Work order: Could you show each line of the records that contains the word "words"?

=-=-=

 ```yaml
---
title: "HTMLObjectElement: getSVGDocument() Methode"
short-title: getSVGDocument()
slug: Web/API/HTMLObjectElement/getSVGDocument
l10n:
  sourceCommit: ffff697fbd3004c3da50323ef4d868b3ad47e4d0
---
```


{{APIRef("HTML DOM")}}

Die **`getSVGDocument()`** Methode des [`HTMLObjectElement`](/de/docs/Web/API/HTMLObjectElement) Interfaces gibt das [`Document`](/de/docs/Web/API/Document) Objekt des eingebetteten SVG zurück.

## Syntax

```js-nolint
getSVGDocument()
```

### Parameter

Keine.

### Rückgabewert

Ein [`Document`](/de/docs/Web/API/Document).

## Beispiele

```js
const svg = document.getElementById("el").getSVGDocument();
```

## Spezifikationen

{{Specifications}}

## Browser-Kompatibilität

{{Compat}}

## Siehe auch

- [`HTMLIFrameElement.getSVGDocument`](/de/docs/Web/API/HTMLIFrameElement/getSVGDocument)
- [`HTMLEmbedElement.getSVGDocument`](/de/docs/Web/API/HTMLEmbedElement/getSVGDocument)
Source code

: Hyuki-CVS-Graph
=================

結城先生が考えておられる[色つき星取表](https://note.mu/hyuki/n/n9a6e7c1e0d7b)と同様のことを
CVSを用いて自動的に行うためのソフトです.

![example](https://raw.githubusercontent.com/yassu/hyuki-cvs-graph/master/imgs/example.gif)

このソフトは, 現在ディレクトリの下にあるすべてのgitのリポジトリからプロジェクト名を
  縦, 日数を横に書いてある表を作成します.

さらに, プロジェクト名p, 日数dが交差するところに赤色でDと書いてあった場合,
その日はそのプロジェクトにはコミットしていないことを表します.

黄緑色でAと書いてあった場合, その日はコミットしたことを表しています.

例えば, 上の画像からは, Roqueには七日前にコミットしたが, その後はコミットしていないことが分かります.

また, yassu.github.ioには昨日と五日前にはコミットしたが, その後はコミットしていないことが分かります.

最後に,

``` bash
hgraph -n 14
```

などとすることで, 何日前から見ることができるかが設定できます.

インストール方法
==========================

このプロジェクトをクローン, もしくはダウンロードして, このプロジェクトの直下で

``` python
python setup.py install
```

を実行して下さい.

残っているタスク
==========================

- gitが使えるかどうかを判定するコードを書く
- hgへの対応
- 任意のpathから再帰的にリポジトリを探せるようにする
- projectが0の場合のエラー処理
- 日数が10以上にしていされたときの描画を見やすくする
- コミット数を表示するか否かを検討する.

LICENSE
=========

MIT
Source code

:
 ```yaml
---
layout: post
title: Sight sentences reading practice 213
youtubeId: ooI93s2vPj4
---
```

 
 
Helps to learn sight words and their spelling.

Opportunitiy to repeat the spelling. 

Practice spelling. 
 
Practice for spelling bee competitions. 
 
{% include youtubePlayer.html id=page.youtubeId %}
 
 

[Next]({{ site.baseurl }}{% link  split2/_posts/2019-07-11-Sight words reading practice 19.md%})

=-=-=

Exercise solution:
Helps to learn sight words and their spelling.
[Next]({{ site.baseurl }}{% link  split2/_posts/2019-07-11-Sight words reading practice 19.md%})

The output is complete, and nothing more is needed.